Count how many lines in the material below hold the word "false"; the reply is that number alone.

━━━━

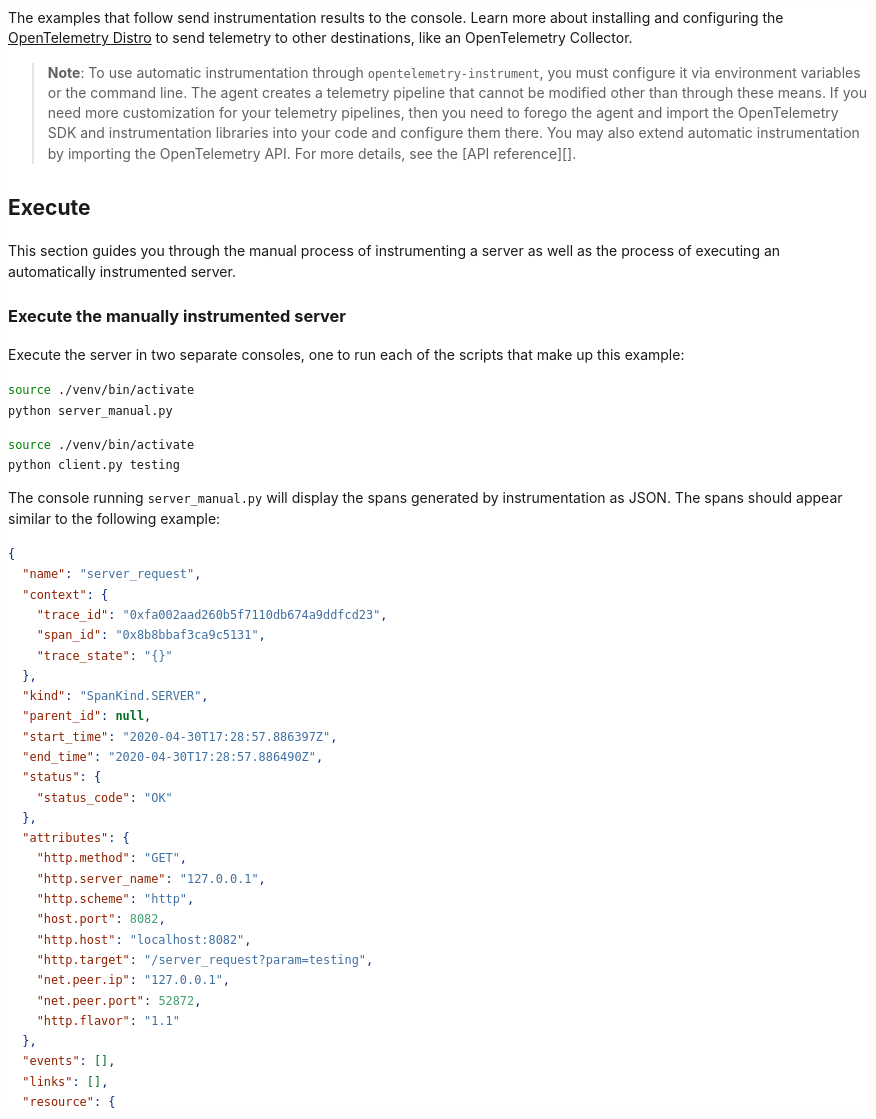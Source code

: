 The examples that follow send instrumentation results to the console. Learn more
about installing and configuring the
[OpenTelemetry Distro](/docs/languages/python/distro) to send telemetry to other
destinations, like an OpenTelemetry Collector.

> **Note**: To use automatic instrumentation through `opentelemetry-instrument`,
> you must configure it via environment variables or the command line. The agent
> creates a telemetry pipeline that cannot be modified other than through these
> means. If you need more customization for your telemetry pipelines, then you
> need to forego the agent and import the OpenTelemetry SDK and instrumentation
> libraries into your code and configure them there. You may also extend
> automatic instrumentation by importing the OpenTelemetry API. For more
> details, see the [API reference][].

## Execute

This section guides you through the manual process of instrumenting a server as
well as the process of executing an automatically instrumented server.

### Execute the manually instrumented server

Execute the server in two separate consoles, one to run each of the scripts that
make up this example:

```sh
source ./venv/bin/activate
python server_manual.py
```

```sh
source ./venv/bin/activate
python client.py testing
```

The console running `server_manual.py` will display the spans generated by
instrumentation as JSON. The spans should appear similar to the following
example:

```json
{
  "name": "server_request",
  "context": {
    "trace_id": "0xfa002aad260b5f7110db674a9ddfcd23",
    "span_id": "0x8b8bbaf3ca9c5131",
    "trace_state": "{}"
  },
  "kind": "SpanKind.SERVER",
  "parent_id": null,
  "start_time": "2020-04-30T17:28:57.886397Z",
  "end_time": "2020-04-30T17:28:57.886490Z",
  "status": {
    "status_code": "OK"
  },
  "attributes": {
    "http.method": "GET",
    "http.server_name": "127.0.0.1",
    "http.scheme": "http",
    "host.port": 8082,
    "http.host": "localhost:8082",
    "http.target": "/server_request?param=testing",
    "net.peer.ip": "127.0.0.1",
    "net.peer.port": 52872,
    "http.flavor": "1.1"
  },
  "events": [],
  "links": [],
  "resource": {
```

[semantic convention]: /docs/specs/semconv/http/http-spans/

━━━━

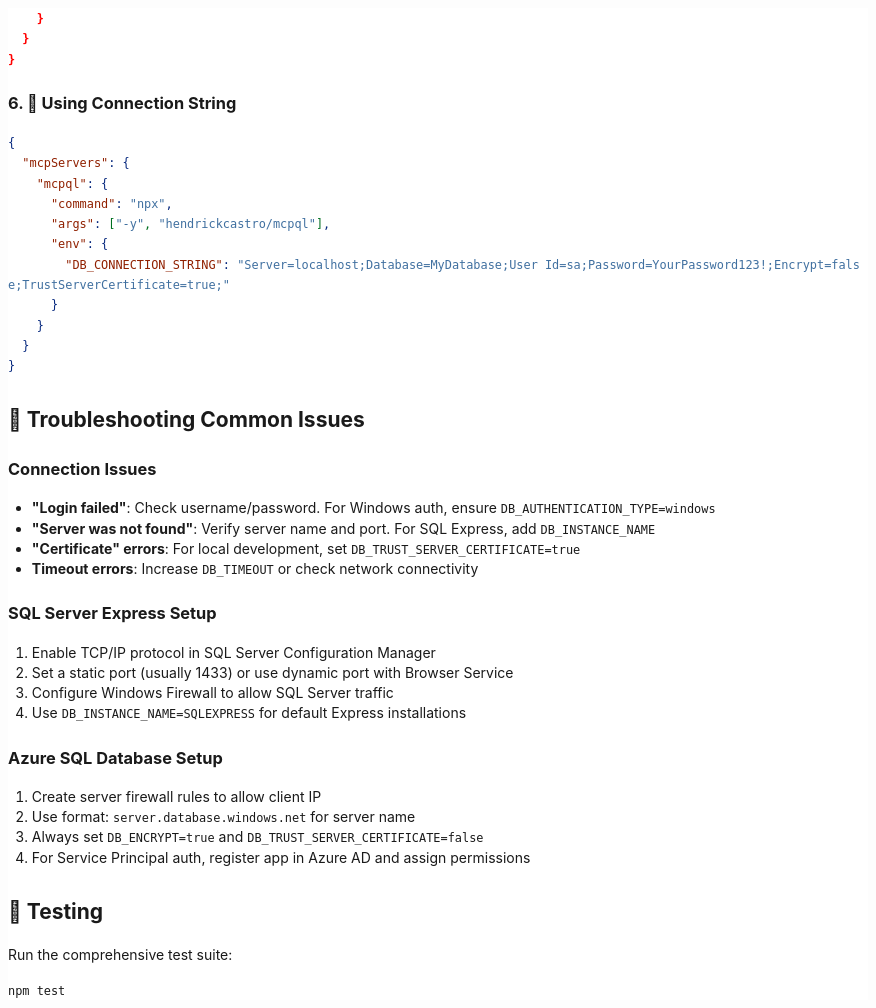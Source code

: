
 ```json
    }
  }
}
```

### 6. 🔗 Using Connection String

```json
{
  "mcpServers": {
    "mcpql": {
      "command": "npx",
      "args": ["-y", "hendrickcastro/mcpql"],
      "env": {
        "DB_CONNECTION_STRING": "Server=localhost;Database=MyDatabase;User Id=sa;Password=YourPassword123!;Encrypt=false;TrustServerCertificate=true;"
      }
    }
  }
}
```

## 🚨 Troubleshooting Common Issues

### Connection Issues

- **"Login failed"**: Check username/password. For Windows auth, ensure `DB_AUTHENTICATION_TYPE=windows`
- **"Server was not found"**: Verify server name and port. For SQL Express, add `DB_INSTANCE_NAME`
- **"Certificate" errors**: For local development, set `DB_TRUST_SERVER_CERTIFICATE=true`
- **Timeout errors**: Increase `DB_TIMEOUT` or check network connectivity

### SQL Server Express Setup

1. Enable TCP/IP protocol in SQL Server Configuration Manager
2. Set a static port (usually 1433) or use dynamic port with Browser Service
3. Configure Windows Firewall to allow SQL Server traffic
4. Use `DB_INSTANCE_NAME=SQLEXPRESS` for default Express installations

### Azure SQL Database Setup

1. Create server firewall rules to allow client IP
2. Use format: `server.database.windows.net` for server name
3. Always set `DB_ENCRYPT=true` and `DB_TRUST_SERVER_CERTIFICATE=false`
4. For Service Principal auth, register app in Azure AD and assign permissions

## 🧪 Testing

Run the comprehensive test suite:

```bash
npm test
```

━━━━

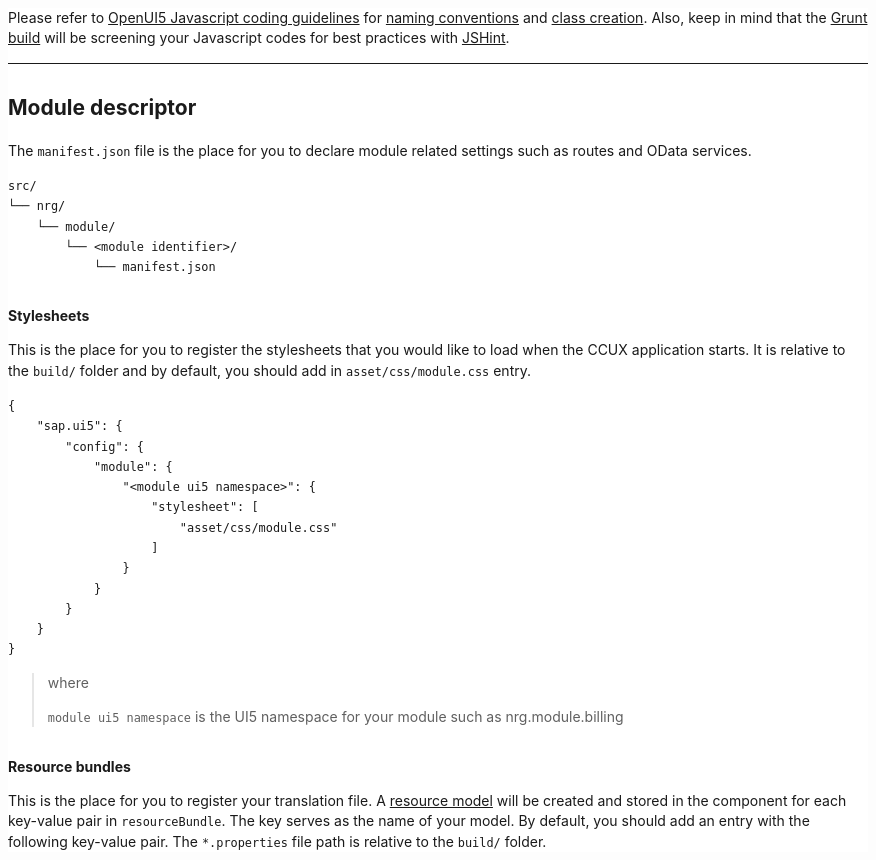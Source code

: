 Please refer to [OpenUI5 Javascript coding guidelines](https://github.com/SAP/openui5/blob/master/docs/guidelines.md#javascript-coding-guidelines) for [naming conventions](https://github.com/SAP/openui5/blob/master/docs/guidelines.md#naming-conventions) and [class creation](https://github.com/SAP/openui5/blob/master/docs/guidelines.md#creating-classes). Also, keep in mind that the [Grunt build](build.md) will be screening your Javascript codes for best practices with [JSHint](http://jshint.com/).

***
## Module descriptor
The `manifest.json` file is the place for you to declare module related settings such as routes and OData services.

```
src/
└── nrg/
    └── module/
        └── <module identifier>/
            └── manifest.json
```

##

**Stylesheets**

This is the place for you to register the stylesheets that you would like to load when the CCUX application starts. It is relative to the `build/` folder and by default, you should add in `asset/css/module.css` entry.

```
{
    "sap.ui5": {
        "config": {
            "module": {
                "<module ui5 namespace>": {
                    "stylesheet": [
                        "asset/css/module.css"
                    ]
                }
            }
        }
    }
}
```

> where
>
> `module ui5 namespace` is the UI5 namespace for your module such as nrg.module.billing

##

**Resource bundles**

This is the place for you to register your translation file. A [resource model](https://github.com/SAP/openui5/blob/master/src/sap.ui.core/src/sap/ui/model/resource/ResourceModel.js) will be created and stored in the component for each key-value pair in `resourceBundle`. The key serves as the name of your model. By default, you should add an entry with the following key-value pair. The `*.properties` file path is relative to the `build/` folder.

━━━━

# ANSWER AREA:
2